そもそも王子というのは「役職」だ。なのに「様」が付いていること自体、おかしいと自分でも思った。

「よし、改名しよう」。そう思い立った。中学時代、人気漫画「こち亀」こと「こちら葛飾区亀有公園前派出所」を読んで、本名は変えられると知っていた。170巻の「改名くん」の巻。不運な男たちが名前を変えた後、宝くじが当たったり、女性にもてるようになったりして運気が上昇する、というドタバタ劇だ。

ストーリーそのものよりも、改名できるという社会のルールが心に刻まれた。

それに、これだけ名前がいちいち注目される状況には、もう耐えられなかった。変わった名前だからではない。
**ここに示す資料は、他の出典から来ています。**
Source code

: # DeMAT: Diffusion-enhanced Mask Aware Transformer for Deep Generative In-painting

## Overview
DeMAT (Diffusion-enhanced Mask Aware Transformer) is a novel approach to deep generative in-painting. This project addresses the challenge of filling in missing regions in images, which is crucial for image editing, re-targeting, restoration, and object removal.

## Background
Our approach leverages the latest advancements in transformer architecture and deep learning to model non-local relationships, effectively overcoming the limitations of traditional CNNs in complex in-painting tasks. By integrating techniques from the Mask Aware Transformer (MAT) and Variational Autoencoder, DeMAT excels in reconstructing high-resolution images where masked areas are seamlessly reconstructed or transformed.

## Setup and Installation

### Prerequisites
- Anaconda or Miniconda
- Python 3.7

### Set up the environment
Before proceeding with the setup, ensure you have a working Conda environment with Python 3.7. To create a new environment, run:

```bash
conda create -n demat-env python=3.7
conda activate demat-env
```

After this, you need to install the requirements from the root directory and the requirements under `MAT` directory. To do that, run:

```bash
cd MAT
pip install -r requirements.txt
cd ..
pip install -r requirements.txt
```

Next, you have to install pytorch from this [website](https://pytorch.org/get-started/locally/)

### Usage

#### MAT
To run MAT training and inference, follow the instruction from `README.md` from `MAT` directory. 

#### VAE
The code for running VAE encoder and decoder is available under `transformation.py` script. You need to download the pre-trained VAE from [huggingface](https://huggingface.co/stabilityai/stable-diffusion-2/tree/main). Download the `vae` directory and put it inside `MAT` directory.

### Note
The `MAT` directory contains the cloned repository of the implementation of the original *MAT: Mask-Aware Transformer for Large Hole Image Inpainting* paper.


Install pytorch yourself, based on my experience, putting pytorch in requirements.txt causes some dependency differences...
「単に親が付けた名前が珍しいというだけで目立つなんて、プライドが許さない。名を売るなら、自分の実力で勝負したい」。そのために、自分で自分の名付けをしようと心に決めた。

「肇」以外は考えられなかった。

母に伝えたら残念そうな顔になって、しばらく口をきいてくれなかった。でも、最後は気持ちを尊重してくれたと思っている。

父は、「おまえの人生だ」と言ってくれた。

「名前、どーすっか?」

高校のクラスメートに相談すると、友人は手にしていた倫理の教科書をパラパラとめくって手を止めた。

「河上肇」。「貧乏物語」で知られる経済学者だ。

「はじめって感じの顔じゃね?」。友人の一押しに、不思議としっくりきた。漢字も格好いい。

「赤池肇って合うよな」。もう、「肇」以外は考えられなかった。渡辺さんに報告すると、「自分が良いと思う名前にすればいい」と背中を押してくれた。